You can also give Gen Z a taste of what working at your organization is actually like.
"We have a brand ambassador program to showcase that our employees are big supporters of our brand," Sovisky said. "They love to post on social media and I would argue they're probably one of our biggest supporters and maybe even advertisers."
6. Capture Gen Z's attention
In a rapid paced, technology-driven environment that gives people instant gratification, recruiters have a limited amount of time to grab Gen Z's attention and even less time to build a relationship.
Use social media research to find ways you can capture somebody's attention when they're scrolling through their feed.
A lot of times it's about what's trending, said Merrin Mueller, executive director of people first and digital PR at RPM Pizza, a franchise of Domino's Pizza Inc. If there's something trendy you can speak to or use, such as a meme or hashtag, you want to jump on that.
"For example, we may share a funny meme to try to attract candidates to comment and to apply," she said.
Creating a two-way conversation is a good way to capture and hold the attention of a potential candidate.
O'Camb said that anytime somebody sends a message, Erie Insurance always responds to that person and answers their questions. This gives potential candidates the chance to be heard and hear from the organization directly.
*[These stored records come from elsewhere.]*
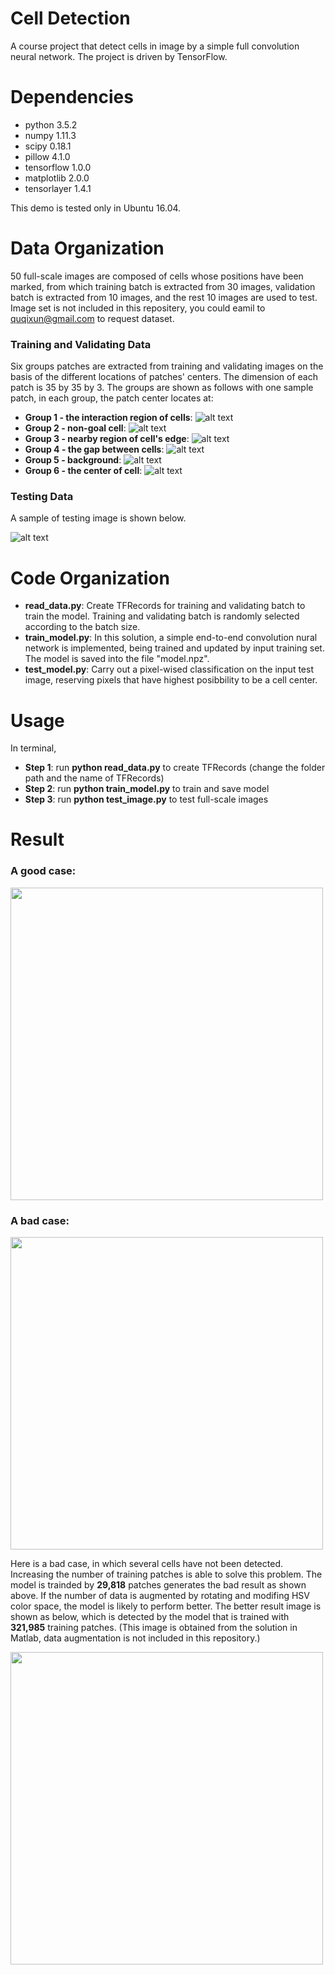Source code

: # Cell Detection
A course project that detect cells in image by a simple full convolution neural network. The project is driven by TensorFlow.

# Dependencies

+ python          3.5.2
+ numpy           1.11.3
+ scipy           0.18.1
+ pillow          4.1.0
+ tensorflow      1.0.0
+ matplotlib      2.0.0
+ tensorlayer     1.4.1

This demo is tested only in Ubuntu 16.04.

# Data Organization

50 full-scale images are composed of cells whose positions have been marked, from which training batch is extracted from 30 images, validation batch is extracted from 10 images, and the rest 10 images are used to test. Image set is not included in this repositery, you could eamil to quqixun@gmail.com to request dataset.

### Training and Validating Data

Six groups patches are extracted from training and validating images on the basis of the different locations of patches' centers. The dimension of each patch is 35 by 35 by 3.
The groups are shown as follows with one sample patch, in each group, the patch center locates at:
+ **Group 1 - the interaction region of cells**: ![alt text](https://github.com/quqixun/CellDetection/blob/master/ImageSet/Train/1/img1.png)
+ **Group 2 - non-goal cell**: ![alt text](https://github.com/quqixun/CellDetection/blob/master/ImageSet/Train/2/img1.png)
+ **Group 3 - nearby region of cell's edge**: ![alt text](https://github.com/quqixun/CellDetection/blob/master/ImageSet/Train/3/img1.png)
+ **Group 4 - the gap between cells**: ![alt text](https://github.com/quqixun/CellDetection/blob/master/ImageSet/Train/4/img1.png)
+ **Group 5 - background**: ![alt text](https://github.com/quqixun/CellDetection/blob/master/ImageSet/Train/5/img1.png)
+ **Group 6 - the center of cell**: ![alt text](https://github.com/quqixun/CellDetection/blob/master/ImageSet/Train/6/img1.png)

### Testing Data

A sample of testing image is shown below.

![alt text](https://github.com/quqixun/CellDetection/blob/master/ImageSet/Test/img_41.png)

# Code Organization

+ **read_data.py**: Create TFRecords for training and validating batch to train the model. Training and validating batch is randomly selected according to the batch size.
+ **train_model.py**: In this solution, a simple end-to-end convolution nural network is implemented, being trained and updated by input training set. The model is saved into the file "model.npz".
+ **test_model.py**: Carry out a pixel-wised classification on the input test image, reserving pixels that have highest posibbility to be a cell center.

# Usage

In terminal,

+ **Step 1**: run **python read_data.py** to create TFRecords (change the folder path and the name of TFRecords)
+ **Step 2**: run **python train_model.py** to train and save model
+ **Step 3**: run **python test_image.py** to test full-scale images

# Result

### A good case:

<img src="https://github.com/quqixun/CellDetection/blob/master/Results/test1.png" width="500">

### A bad case:

<img src="https://github.com/quqixun/CellDetection/blob/master/Results/test7.png" width="500">

Here is a bad case, in which several cells have not been detected. Increasing the number of training patches is able to solve this problem. The model is trainded by **29,818** patches generates the bad result as shown above. If the number of data is augmented by rotating and modifing HSV color space, the model is likely to perform better. The better result image is shown as below, which is detected by the model that is trained with **321,985** training patches. (This image is obtained from the solution in Matlab, data augmentation is not included in this repository.)

<img src="https://github.com/quqixun/CellDetection/blob/master/Results/bad_2_good.png" width="500">
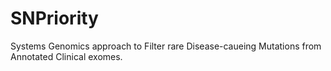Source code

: # SNPriority
Systems Genomics approach to Filter rare Disease-caueing Mutations from Annotated Clinical exomes.
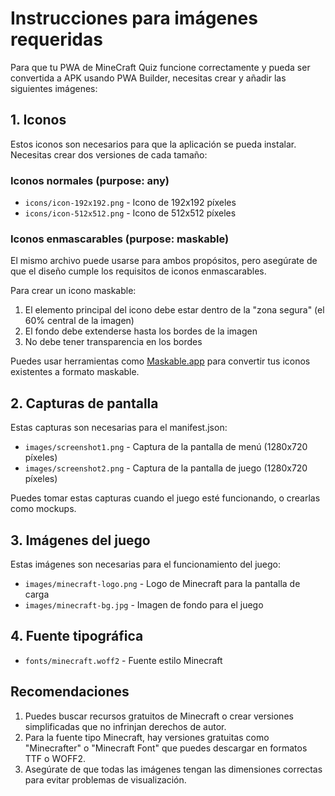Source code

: # Instrucciones para imágenes requeridas

Para que tu PWA de MineCraft Quiz funcione correctamente y pueda ser convertida a APK usando PWA Builder, necesitas crear y añadir las siguientes imágenes:

## 1. Iconos
Estos iconos son necesarios para que la aplicación se pueda instalar. Necesitas crear dos versiones de cada tamaño:

### Iconos normales (purpose: any)
- `icons/icon-192x192.png` - Icono de 192x192 píxeles
- `icons/icon-512x512.png` - Icono de 512x512 píxeles

### Iconos enmascarables (purpose: maskable)
El mismo archivo puede usarse para ambos propósitos, pero asegúrate de que el diseño cumple los requisitos de iconos enmascarables.

Para crear un icono maskable:
1. El elemento principal del icono debe estar dentro de la "zona segura" (el 60% central de la imagen)
2. El fondo debe extenderse hasta los bordes de la imagen
3. No debe tener transparencia en los bordes

Puedes usar herramientas como [Maskable.app](https://maskable.app/editor) para convertir tus iconos existentes a formato maskable.

## 2. Capturas de pantalla
Estas capturas son necesarias para el manifest.json:

- `images/screenshot1.png` - Captura de la pantalla de menú (1280x720 píxeles)
- `images/screenshot2.png` - Captura de la pantalla de juego (1280x720 píxeles)

Puedes tomar estas capturas cuando el juego esté funcionando, o crearlas como mockups.

## 3. Imágenes del juego
Estas imágenes son necesarias para el funcionamiento del juego:

- `images/minecraft-logo.png` - Logo de Minecraft para la pantalla de carga
- `images/minecraft-bg.jpg` - Imagen de fondo para el juego

## 4. Fuente tipográfica
- `fonts/minecraft.woff2` - Fuente estilo Minecraft

## Recomendaciones

1. Puedes buscar recursos gratuitos de Minecraft o crear versiones simplificadas que no infrinjan derechos de autor.
2. Para la fuente tipo Minecraft, hay versiones gratuitas como "Minecrafter" o "Minecraft Font" que puedes descargar en formatos TTF o WOFF2.
3. Asegúrate de que todas las imágenes tengan las dimensiones correctas para evitar problemas de visualización.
7. Understand COVID-19 implications
Despite all these strategies you can implement to recruit Gen Z candidates, the pandemic has made a big impact on Gen Z entering the workforce.
Gen Z is 44% more likely to report tiredness and lack of energy during the pandemic due to depression and stress, according to a SHRM study on the impact of COVID-19 on mental health.
"Gen Z's report that their average stress level related to the current state of the nation is higher than older generations," Schawbel said. "They're going to expect the company to be part of a solution and help alleviate the stress that they have."
Employee assistance programs and a flexible work-life balance are a few things your organization can offer to help support mental health issues, he said.
8. Promote work-life balance
Flexibility and balance isn't just a factor during COVID-19, either.
When asked about their most defining characteristics in the workplace, Gen Z considered themselves to be hardworking and financially focused, and they expect flexibility when it comes to their work environment, according to a 2019 survey from Kronos about Gen Z workers.
Remote work was already on the rise, and it is part of that flexibility, especially as a result of COVID-19.
"There's an expectation now for Gen Z's to work remote, because they see their parents working remote," Schawbel said.
Even the Domino's RPM Pizza stores now offer virtual options to candidates as part of the hiring process.
Although employees have to be in the store to make pizzas and deliver them to customers, we can do virtual interviews now, Mueller said.
When recruiting Gen Z candidates, it's important to keep all these factors in mind, as well as other serious issues.
"In the 2008 recession there was a delayed adulthood for millennials," Schawbel said. "This is now a hugely delayed adulthood for Gen Z's."
Delayed education and fewer job openings means some members of Gen Z may no longer be able to enter into the workforce right out of college.
"I think that's unique to this period of time that will change the future of work," Schawbel said.